テーブルにハンバーガーを置いた俺は辺りを見回した。

すると何の事はない、席のソファーに横になってるじゃねえか。
テーブルの影に隠れて見えなかっただけだった。

とりあえず飯は食ってもらわなきゃならんし、交番にも行かなきゃならん。
疲れてるかも知らないがもうしばらく起きててもらわなければならない。

そう考えて、俺はすずめの横に腰をかけると体を軽く揺すってみた。


「おい、ハンバーガー買って来たぞ?起きろ。
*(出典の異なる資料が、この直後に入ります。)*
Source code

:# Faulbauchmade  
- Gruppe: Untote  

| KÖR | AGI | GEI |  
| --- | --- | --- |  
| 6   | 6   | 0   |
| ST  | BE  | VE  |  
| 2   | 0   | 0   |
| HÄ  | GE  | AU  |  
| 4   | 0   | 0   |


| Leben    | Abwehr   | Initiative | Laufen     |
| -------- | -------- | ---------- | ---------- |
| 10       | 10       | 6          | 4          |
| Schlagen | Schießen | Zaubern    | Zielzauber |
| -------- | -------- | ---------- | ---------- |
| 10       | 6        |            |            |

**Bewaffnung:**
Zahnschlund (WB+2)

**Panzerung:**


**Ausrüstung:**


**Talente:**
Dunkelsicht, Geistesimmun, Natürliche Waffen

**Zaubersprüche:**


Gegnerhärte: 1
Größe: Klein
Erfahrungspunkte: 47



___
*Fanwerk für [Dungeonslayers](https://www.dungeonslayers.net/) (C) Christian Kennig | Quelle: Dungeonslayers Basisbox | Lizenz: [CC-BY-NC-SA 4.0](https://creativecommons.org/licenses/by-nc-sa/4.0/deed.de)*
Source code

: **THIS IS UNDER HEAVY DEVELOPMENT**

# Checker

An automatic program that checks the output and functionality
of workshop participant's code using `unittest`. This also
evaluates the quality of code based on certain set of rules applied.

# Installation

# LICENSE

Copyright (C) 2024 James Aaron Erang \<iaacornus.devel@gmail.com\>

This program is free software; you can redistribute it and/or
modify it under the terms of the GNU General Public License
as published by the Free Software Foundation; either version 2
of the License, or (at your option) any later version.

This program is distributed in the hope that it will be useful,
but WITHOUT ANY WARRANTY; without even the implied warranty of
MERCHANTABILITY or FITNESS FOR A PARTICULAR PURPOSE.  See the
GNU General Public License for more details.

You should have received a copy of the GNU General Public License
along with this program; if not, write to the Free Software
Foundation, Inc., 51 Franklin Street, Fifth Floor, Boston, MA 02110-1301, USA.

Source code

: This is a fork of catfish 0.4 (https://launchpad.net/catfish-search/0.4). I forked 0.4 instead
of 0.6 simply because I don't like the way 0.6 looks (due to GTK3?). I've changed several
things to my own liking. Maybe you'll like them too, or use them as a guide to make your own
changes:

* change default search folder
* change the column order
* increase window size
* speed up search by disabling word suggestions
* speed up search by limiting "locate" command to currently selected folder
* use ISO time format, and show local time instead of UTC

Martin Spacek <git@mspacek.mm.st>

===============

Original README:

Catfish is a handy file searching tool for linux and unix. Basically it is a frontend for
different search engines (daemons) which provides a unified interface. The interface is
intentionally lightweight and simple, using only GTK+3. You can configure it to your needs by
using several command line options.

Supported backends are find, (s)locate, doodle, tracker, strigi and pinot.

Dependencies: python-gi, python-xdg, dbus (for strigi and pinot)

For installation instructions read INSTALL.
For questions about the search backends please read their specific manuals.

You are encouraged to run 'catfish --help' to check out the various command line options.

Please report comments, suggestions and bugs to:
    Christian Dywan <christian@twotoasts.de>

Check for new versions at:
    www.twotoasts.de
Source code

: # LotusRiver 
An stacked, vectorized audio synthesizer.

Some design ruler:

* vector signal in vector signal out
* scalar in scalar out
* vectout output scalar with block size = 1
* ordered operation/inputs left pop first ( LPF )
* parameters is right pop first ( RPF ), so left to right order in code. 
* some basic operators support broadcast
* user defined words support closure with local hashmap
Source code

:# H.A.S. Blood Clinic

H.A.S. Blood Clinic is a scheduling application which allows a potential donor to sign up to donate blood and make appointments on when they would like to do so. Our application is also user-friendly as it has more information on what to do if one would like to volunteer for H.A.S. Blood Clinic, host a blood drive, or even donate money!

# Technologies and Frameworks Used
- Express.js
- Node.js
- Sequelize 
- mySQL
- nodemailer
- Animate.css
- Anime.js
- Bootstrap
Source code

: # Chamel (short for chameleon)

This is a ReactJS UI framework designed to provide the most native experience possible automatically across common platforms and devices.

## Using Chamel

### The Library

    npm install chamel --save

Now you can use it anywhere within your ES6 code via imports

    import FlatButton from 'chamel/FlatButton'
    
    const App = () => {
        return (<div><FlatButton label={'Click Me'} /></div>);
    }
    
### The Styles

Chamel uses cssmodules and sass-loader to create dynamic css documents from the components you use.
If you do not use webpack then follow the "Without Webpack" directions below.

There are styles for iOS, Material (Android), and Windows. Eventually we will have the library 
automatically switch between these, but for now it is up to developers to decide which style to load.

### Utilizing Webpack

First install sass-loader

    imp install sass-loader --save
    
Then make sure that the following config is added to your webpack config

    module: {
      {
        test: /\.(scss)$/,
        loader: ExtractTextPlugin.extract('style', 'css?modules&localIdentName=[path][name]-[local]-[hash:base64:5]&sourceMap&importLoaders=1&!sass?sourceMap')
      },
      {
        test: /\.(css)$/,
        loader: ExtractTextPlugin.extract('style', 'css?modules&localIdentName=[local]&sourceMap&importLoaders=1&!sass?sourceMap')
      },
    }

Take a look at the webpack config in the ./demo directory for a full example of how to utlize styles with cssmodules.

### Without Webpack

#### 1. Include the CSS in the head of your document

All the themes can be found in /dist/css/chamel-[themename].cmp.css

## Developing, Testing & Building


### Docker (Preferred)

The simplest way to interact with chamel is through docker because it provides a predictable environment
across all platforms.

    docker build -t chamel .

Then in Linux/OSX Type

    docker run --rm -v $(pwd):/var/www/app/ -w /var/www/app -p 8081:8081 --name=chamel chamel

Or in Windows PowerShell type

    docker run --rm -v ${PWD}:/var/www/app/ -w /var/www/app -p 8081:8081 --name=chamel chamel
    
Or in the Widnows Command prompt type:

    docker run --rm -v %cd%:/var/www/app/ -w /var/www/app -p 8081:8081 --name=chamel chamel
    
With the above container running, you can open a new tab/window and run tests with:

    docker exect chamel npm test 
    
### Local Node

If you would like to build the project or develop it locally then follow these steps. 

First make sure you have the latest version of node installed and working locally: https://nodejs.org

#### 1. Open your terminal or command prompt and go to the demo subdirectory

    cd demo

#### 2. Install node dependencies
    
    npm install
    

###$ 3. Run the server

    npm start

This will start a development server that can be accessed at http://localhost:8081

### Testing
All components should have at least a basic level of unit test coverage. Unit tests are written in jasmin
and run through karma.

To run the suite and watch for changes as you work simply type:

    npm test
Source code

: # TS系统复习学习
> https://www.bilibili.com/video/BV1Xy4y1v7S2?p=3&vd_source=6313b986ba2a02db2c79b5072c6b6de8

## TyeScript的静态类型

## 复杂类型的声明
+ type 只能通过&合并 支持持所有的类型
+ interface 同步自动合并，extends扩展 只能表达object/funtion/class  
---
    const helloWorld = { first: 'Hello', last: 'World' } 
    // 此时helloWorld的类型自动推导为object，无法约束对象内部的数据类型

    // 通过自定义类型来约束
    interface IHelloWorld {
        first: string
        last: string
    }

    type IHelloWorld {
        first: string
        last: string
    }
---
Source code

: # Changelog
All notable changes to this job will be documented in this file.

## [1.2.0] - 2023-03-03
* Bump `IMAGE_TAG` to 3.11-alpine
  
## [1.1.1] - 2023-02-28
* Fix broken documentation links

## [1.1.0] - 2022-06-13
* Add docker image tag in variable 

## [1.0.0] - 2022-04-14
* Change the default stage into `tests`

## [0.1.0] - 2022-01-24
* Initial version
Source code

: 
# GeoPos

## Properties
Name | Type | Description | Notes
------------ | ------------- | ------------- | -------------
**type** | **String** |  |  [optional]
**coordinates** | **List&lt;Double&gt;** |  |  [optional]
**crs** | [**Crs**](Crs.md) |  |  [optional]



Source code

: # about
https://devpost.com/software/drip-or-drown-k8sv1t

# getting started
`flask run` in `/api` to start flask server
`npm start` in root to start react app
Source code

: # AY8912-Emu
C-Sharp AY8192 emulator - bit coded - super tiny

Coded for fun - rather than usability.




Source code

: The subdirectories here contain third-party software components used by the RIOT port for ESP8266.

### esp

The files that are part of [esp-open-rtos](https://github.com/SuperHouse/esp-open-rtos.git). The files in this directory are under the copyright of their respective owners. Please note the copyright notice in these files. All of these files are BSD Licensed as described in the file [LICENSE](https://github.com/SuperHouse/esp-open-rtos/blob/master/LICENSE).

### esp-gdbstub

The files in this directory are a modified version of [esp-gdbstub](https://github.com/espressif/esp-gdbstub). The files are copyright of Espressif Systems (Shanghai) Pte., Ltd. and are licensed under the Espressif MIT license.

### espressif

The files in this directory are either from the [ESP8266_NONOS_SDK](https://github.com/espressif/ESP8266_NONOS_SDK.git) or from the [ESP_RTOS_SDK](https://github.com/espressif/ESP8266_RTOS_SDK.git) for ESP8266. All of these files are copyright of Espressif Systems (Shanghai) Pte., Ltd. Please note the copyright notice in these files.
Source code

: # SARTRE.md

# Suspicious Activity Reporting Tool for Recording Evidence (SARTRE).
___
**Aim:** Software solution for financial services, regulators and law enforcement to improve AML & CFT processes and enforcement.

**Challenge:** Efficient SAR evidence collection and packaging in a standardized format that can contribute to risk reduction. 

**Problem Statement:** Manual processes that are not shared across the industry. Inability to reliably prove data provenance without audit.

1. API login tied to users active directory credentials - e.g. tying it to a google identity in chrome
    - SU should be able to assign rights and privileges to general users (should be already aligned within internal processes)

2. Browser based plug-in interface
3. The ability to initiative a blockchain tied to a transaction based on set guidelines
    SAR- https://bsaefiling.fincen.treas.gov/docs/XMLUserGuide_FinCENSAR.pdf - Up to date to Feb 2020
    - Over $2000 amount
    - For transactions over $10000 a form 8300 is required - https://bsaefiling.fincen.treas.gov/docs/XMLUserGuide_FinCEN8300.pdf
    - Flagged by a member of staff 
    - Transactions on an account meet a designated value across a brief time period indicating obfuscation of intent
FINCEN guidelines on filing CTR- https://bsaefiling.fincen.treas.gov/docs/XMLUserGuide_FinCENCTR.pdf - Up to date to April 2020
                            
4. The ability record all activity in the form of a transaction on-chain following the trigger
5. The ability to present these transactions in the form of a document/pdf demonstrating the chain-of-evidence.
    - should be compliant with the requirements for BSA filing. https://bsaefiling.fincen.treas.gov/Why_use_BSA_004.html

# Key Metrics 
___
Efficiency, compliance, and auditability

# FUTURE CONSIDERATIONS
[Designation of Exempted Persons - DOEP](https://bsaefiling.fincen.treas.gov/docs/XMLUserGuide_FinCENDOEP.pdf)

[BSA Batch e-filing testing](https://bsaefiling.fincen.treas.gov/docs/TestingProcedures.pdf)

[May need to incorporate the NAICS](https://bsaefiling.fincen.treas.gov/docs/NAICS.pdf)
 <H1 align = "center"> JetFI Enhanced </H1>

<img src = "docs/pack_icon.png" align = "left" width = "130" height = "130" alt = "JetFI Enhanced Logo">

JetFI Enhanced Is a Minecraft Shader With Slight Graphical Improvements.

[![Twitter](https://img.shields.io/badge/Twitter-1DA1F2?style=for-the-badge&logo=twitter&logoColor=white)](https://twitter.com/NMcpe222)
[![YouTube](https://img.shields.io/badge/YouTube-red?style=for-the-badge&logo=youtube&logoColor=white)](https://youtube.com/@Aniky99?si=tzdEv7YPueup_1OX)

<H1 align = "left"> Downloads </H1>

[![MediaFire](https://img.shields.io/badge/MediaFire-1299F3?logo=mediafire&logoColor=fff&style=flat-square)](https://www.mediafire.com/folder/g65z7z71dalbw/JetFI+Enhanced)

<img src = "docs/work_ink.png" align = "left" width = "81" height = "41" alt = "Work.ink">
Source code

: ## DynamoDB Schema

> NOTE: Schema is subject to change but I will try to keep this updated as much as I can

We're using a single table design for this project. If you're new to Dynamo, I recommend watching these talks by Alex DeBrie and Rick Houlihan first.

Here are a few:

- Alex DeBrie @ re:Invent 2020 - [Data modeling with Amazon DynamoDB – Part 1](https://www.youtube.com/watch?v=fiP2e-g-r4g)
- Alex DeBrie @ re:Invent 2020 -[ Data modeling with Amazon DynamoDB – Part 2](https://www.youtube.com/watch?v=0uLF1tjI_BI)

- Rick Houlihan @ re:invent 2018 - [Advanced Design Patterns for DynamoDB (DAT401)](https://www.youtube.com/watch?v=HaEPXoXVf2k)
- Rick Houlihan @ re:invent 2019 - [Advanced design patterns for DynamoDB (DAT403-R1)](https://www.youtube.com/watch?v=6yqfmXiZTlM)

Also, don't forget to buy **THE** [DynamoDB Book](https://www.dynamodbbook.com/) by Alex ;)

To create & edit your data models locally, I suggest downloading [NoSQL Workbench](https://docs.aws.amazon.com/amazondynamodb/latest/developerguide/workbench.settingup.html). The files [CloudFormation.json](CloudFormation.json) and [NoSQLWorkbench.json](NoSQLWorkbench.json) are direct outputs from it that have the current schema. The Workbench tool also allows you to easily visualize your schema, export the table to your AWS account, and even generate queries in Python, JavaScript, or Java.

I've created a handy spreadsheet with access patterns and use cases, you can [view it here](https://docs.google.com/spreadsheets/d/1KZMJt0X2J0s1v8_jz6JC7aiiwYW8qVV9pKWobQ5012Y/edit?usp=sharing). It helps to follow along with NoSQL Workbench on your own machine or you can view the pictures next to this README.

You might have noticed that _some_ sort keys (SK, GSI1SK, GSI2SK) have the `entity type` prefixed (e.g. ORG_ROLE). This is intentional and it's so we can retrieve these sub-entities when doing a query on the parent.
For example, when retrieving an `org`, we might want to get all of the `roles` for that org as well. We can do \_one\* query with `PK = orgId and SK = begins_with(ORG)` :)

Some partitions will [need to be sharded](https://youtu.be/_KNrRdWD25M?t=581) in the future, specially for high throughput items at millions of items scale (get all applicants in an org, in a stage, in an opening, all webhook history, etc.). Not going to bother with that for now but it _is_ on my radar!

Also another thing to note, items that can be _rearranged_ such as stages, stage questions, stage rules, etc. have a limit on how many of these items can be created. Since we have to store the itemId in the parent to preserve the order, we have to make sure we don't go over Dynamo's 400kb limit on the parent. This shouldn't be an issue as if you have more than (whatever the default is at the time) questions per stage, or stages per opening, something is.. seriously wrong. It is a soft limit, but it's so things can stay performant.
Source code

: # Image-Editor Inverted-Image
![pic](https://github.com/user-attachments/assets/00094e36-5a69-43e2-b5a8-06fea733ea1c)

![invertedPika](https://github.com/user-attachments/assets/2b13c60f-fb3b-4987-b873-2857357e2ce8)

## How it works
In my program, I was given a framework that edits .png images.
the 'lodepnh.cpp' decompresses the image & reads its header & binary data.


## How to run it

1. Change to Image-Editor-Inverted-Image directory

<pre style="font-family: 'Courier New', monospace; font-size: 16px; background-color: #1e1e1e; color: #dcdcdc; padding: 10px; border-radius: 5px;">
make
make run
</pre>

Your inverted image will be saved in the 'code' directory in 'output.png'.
冷めちまったらまずくなるぜ?」


だがすずめは起きない。
何か様子がおかしい。
手に伝わる温もりが、明らかに普通よりも高いことを伝えていた。


「すずめ?」


最初は子供だから体温が高いのかと思ったが、寝息にしては少しおかしい呼吸音に俺は戦慄した。

「おい!!どうしたすずめ!」


俺は頭の中が真っ白になってすずめを抱き上げた!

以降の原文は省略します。